### [AIM OF THE TASK]
Wherever a picture appears in the data below, omit it, and restate everything else word for word.

### [INFORMATION]
--- START ---

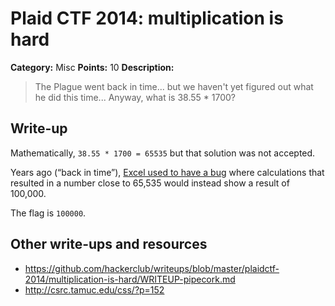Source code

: # Plaid CTF 2014: multiplication is hard

**Category:** Misc
**Points:** 10
**Description:**

> The Plague went back in time... but we haven't yet figured out what he did this time... Anyway, what is 38.55 * 1700?

## Write-up

Mathematically, `38.55 * 1700 = 65535` but that solution was not accepted.

Years ago (“back in time”), [Excel used to have a bug](http://blogs.office.com/2007/09/25/calculation-issue-update/) where calculations that resulted in a number close to 65,535 would instead show a result of 100,000.

The flag is `100000`.

## Other write-ups and resources

* <https://github.com/hackerclub/writeups/blob/master/plaidctf-2014/multiplication-is-hard/WRITEUP-pipecork.md>
* <http://csrc.tamuc.edu/css/?p=152>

--- END ---

### [RESPONSE AREA]
Source code

: # Plaid CTF 2014: multiplication is hard

**Category:** Misc
**Points:** 10
**Description:**

> The Plague went back in time... but we haven't yet figured out what he did this time... Anyway, what is 38.55 * 1700?

## Write-up

Mathematically, `38.55 * 1700 = 65535` but that solution was not accepted.

Years ago (“back in time”), [Excel used to have a bug](http://blogs.office.com/2007/09/25/calculation-issue-update/) where calculations that resulted in a number close to 65,535 would instead show a result of 100,000.

The flag is `100000`.

## Other write-ups and resources

* <https://github.com/hackerclub/writeups/blob/master/plaidctf-2014/multiplication-is-hard/WRITEUP-pipecork.md>
* <http://csrc.tamuc.edu/css/?p=152>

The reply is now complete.